About The Baba Tree Basket Company
The Baba Tree Basket Company is an authentic gateway to the finest Bolgatanga market baskets of their kind. We aspire to a new model of ethical business that sees all of us as partners in an unfolding global transformation.
ABOUT THE BABA TREE
Handwoven by name in Bolgatanga, Ghana — The City of Baskets.
For almost twenty-five years, The Baba Tree has woven Bolga baskets, and more recently sculptural basket pendant lampshades, in Bolgatanga, Ghana — a town in the Upper East Region so devoted to weaving it is known as the City of Baskets.
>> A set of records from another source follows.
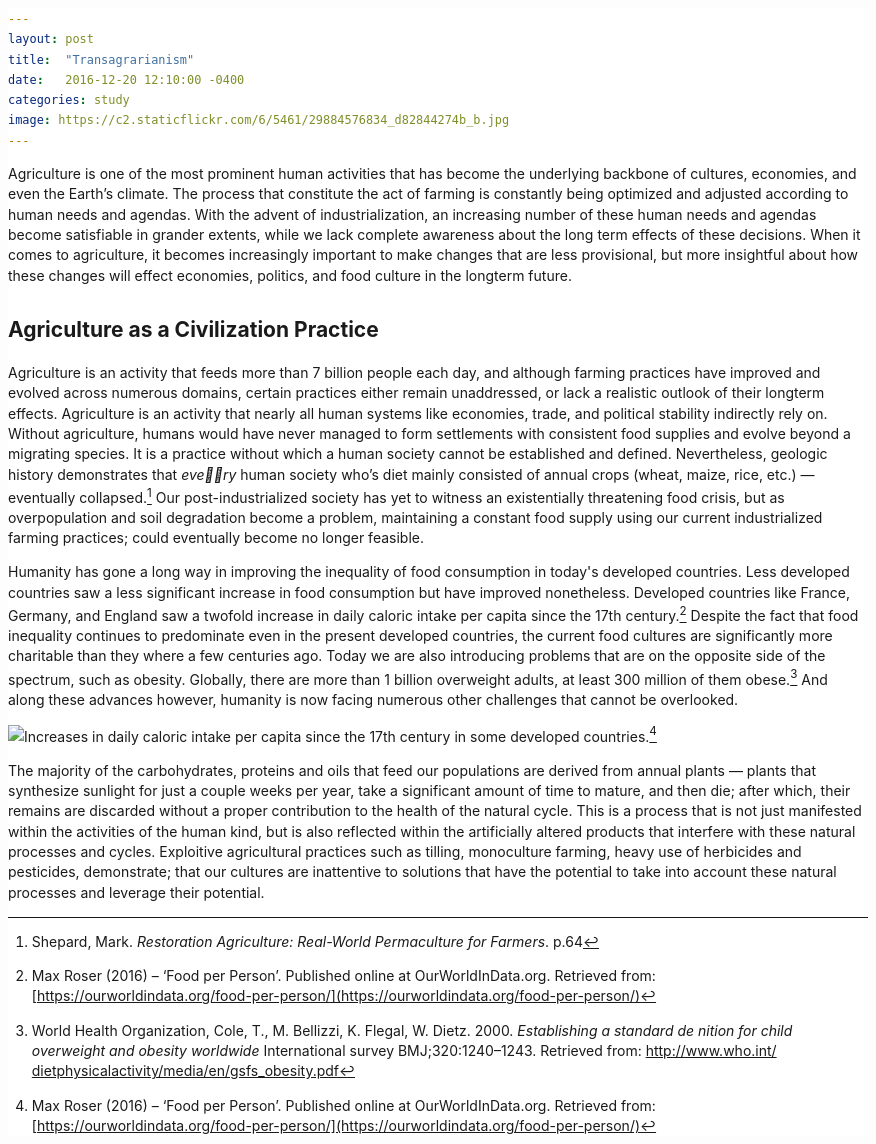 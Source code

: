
 ```yaml
---
layout: post
title:  "Transagrarianism"
date:   2016-12-20 12:10:00 -0400
categories: study
image: https://c2.staticflickr.com/6/5461/29884576834_d82844274b_b.jpg
---
```


Agriculture is one of the most prominent human activities that has become the underlying backbone of cultures, economies, and even the Earth’s climate. The process that constitute the act of farming is constantly being optimized and adjusted according to human needs and agendas. With the advent of industrialization, an increasing number of these human needs and agendas become satisfiable in grander extents, while we lack complete awareness about the long term effects of these decisions. When it comes to agriculture, it becomes increasingly important to make changes that are less provisional, but more insightful about how these changes will effect economies, politics, and food culture in the longterm future.

## Agriculture as a Civilization Practice

Agriculture is an activity that feeds more than 7 billion people each day, and although farming practices have improved and evolved across numerous domains, certain practices either remain unaddressed, or lack a realistic outlook of their longterm effects. Agriculture is an activity that nearly all human systems like economies, trade, and political stability indirectly rely on. Without agriculture, humans would have never managed to form settlements with consistent food supplies and evolve beyond a migrating species. It is a practice without which a human society cannot be established and defined. Nevertheless, geologic history demonstrates that *every* human society who’s diet mainly consisted of annual crops (wheat, maize, rice, etc.) — eventually collapsed.[^1] Our post-industrialized society has yet to witness an existentially threatening food crisis, but as overpopulation and soil degradation become a problem, maintaining a constant food supply using our current industrialized farming practices; could eventually become no longer feasible.

Humanity has gone a long way in improving the inequality of food consumption in today's developed countries. Less developed countries saw a less significant increase in food consumption but have improved nonetheless. Developed countries like France, Germany, and England saw a twofold increase in daily caloric intake per capita since the 17th century.[^FoodPerPerson] Despite the fact that food inequality continues to predominate even in the present developed countries, the current food cultures are significantly more charitable than they where a few centuries ago. Today we are also introducing problems that are on the opposite side of the spectrum, such as obesity. Globally, there are more than 1 billion overweight adults, at least 300 million of them obese.[^WorldHealthOrganization] And along these advances however, humanity is now facing numerous other challenges that cannot be overlooked.

![](https://c1.staticflickr.com/1/462/31053957834_aeb5ab54fc_o.png)Increases in daily caloric intake per capita since the 17th century in some developed countries.[^FoodPerPerson]

The majority of the carbohydrates, proteins and oils that feed our populations are derived from annual plants — plants that synthesize sunlight for just a couple weeks per year, take a significant amount of time to mature, and then die; after which, their remains are discarded without a proper contribution to the health of the natural cycle. This is a process that is not just manifested within the activities of the human kind, but is also reflected within the artificially altered products that interfere with these natural processes and cycles. Exploitive agricultural practices such as tilling, monoculture farming, heavy use of herbicides and pesticides, demonstrate; that our cultures are inattentive to solutions that have the potential to take into account these natural processes and leverage their potential.


[^Deutsch]: Deutsch, Eliot; Ronald Bontekoe (1999). *A companion to world philosophies*. Wiley Blackwell. p. 183.
[^1]: Shepard, Mark. *Restoration Agriculture: Real-World Permaculture for Farmers*. p.64
[^FoodPerPerson]: Max Roser (2016) – ‘Food per Person’. Published online at OurWorldInData.org. Retrieved from: [https://ourworldindata.org/food-per-person/](https://ourworldindata.org/food-per-person/)
[^NYFoodSupply]: *Understanding New York City’s Food Supply*. Prepared for New York City Mayor Office. 2010. Retrieved from: [http://mpaenvironment.ei.columbia.edu/files/2014/06/UnderstandingNYCsFoodSupply_May2010.pdf](http://mpaenvironment.ei.columbia.edu/files/2014/06/UnderstandingNYCsFoodSupply_May2010.pdf)
[^2]: Nkonya, Ephraim. *Economics of Land Degradation and Improvement: a Global Assessment for Sustainable Development*, p.1
[^WorldHealthOrganization]: World Health Organization, Cole, T., M. Bellizzi, K. Flegal, W. Dietz. 2000. *Establishing a standard de nition for child overweight and obesity worldwide* International survey BMJ;320:1240–1243. Retrieved from:  [http://www.who.int/ dietphysicalactivity/media/en/gsfs_obesity.pdf](http://www.who.int/)
[^grange]: [http://www.brooklyngrangefarm.com/](http://www.brooklyngrangefarm.com/)
[^Vijoen]: Vijoen, Andre, et al. (2005). *Continuous Productive Urban Landscapes*. Architectural Press, Burlington MA.
[^UnmetDemand]: Brannen, Sarah. *Food Works: A Vision to Improve NYC’s Food System.* Prepared for: The New York City Council January 2005. Retrieved from: [http://bit.ly/FoodWorksNYC](http://council.nyc.gov/downloads/pdf/foodworks_fullreport_11_22_10.pdf), p.8
[^FoodWorks]: Brannen, p.1
[^FoodWorks2]: Brannen, p.3
[^agclassroom]: United Stated Department of Agriculture. *A History of American Agriculture.* http://www.agclassroom.org/gan/timeline/index.htm
[^FoodJobs]: New York Industrial Retention Network and Fiscal Policy Institute. *A Study of the Citywide Economic Impact of Food Manufacturing in New York City*. For the Mayor’s Office of Industrial & Manufacturing Businesses. February 2007.
[^FamilyFarms]: Robert A., Erik J. O’Donoghue, and David E. Banker. *Structure and Finances of U.S. Family Farms: Family Farm Report*, 2007. Retrieved from:[http://bit.ly/FamilyFarms](http://bit.ly/FamilyFarms)
[^SoilReplace]: Pimentel, David. *Reducing Energy Inputs in the Agricultural Production System*. Interview with Against the Grain. Monthly Review. July‐August 2009.
[^WalMart]: Retrieved from: [https://corporate.walmart.com/2016grr/enhancing-sustainability/moving-toward-a-zero-waste-future](https://corporate.walmart.com/2016grr/enhancing-sustainability/moving-toward-a-zero-waste-future)
[^FoodWorks3]: Brannen, p.6
[^NutritionHoushold]: Berg, Joel. *Analysis of U.S.D.A. food insecurity data*. New York City Council Committee on Community Development. October 28, 2010. Retrieved from: [http://www.nyccah.org/files/10.28poverty.doc](http://www.nyccah.org/files/10.28poverty.doc)
[^FoodTransport]: [https://food-hub.org/files/resources/Food%20Miles.pdf](https://food-hub.org/files/resources/Food%20Miles.pdf)
[^AgriProduction]: United States Department of Agriculture. New York State Agricultural Census. 1930‐2007.
[^FarmMarkets]: Martinez, Steve, et. al. *Local Food Systems: Concepts, Impacts, and Issues*. United States Department of Agriculture. Report no 97, May 2010. Retrieved from: [http://www.ers.usda.gov/Publications/ERR97/ERR97.pdf](http://www.ers.usda.gov/Publications/ERR97/ERR97.pdf)
[^WastedFood]: Gunders, Dana. *Wasted: How America Is Losing Up to 40 Percent of Its Food from Farm to Fork to Landfill*. Natural Resources Defense Council, 2012. Retrieved from: [https://www.nrdc.org/sites/default/files/wasted-food-IP.pdf](https://www.nrdc.org/sites/default/files/wasted-food-IP.pdf)
[^ValleyHarvest]: Retrieved from: [http://hv-harvest.com/](http://hv-harvest.com/)
[^Hyman]: Source: Buzby, Jean, Jeffrey Hyman, Hayden Stewart, Hodan Wells. 2011. The Value of Retail- and Consumer-Level Fruit and Vegetable Losses in the United States. The Journal of Consumer Affairs. Vol 45, Issue 3, p. 492-515.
Everything begins with elephant grass and a weaver. Each piece is made by hand by a named weaver, in their own rhythm and flow, so no two are ever quite alike. Every luscious curve is a signature; every small variation, a human decision. We do not smooth those differences away — we hold them up. When a Baba Tree basket or pendant lampshade arrives in your home, it carries the handprint of the person who made it.
In 2026 that mastery was recognised on the world stage. Working with the Spanish designer Álvaro Catalán de Ocón and his PET Lamp project, the Baba Tree Master Weavers received a special mention at the LOEWE FOUNDATION Craft Prize 2026 for Frafra Tapestry, shown at the National Gallery Singapore. It was chosen from more than 5,100 submissions across 133 countries — one of only two special mentions given that year.
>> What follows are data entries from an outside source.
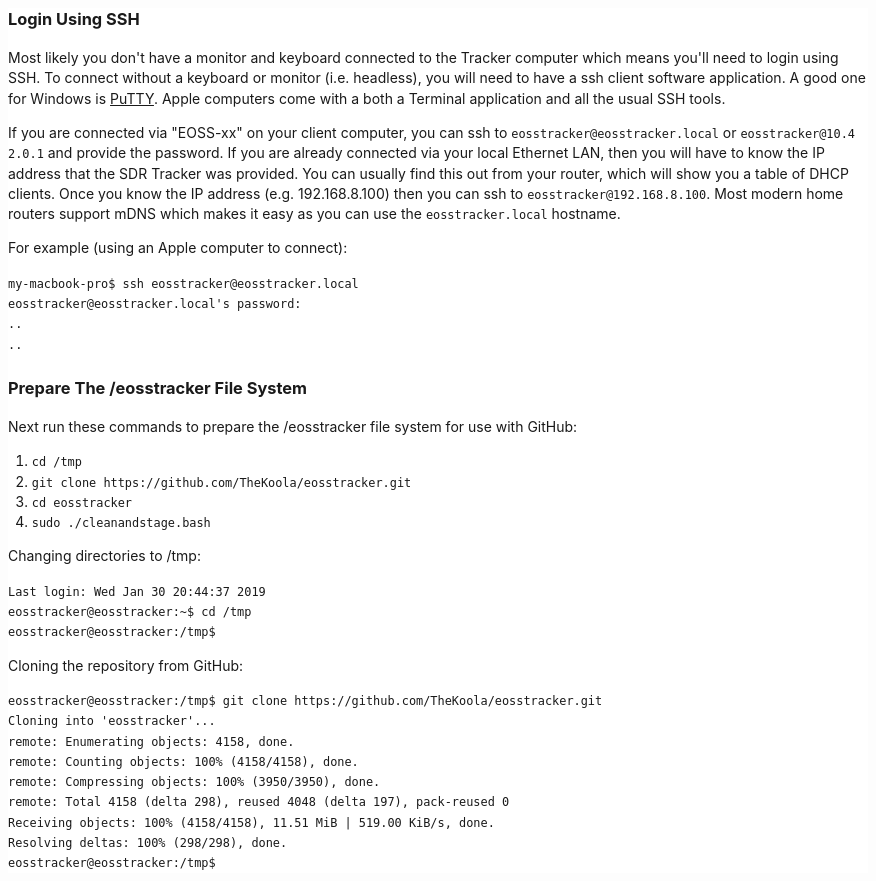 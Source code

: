 
### Login Using SSH

Most likely you don't have a monitor and keyboard connected to the Tracker 
computer which means you'll need to login using SSH.  To connect without 
a keyboard or monitor (i.e. headless), you will need to
have a ssh client software application.  A good one for Windows is 
[PuTTY](https://www.chiark.greenend.org.uk/~sgtatham/putty/).  Apple computers
come with a both a Terminal application and all the usual SSH tools.

If you are connected via "EOSS-xx" on your client computer, you can ssh to
`eosstracker@eosstracker.local` or `eosstracker@10.42.0.1` and provide the
password.  If you are already connected via your local Ethernet LAN, then
you will have to know the IP address that the SDR Tracker was provided.  You
can usually find this out from your router, which will show you a table of
DHCP clients.  Once you know the IP address (e.g. 192.168.8.100) then you can
ssh to `eosstracker@192.168.8.100`.  Most modern home routers support mDNS which 
makes it easy as you can use the `eosstracker.local` hostname.

For example (using an Apple computer to connect):
```
my-macbook-pro$ ssh eosstracker@eosstracker.local
eosstracker@eosstracker.local's password: 
..
..
```

### Prepare The /eosstracker File System

Next run these commands to prepare the /eosstracker file system for use 
with GitHub:

1.  `cd /tmp`
2.  `git clone https://github.com/TheKoola/eosstracker.git`
3.  `cd eosstracker`
4.  `sudo ./cleanandstage.bash`


Changing directories to /tmp:
```
Last login: Wed Jan 30 20:44:37 2019
eosstracker@eosstracker:~$ cd /tmp
eosstracker@eosstracker:/tmp$ 
```

Cloning the repository from GitHub:
```
eosstracker@eosstracker:/tmp$ git clone https://github.com/TheKoola/eosstracker.git
Cloning into 'eosstracker'...
remote: Enumerating objects: 4158, done.
remote: Counting objects: 100% (4158/4158), done.
remote: Compressing objects: 100% (3950/3950), done.
remote: Total 4158 (delta 298), reused 4048 (delta 197), pack-reused 0
Receiving objects: 100% (4158/4158), 11.51 MiB | 519.00 KiB/s, done.
Resolving deltas: 100% (298/298), done.
eosstracker@eosstracker:/tmp$ 
```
The Baba Tree began with a conviction. Founder Gregory MacCarthy first set foot in Ghana in 1999, and a few years later, in 2002, started weaving stories with baskets, certain that good design can change lives.

Almost twenty-five years on, between 180 and 200 weavers bring their skill, wit and colour to every collection. Restless experimentation with pattern and form keeps the work moving forward; nothing is rushed to market, and everything is made to last.
You will find our baskets and pendant lampshades in some of the world's most considered spaces — through partners such as Goodee, AS'ART, ABASK, and the PET Lamp project of Álvaro Catalán de Ocón — and in homes, studios and boutique hotels around the world. Alongside our own collections, we collaborate with interior designers, architects, galleries and hoteliers on new designs and colourways.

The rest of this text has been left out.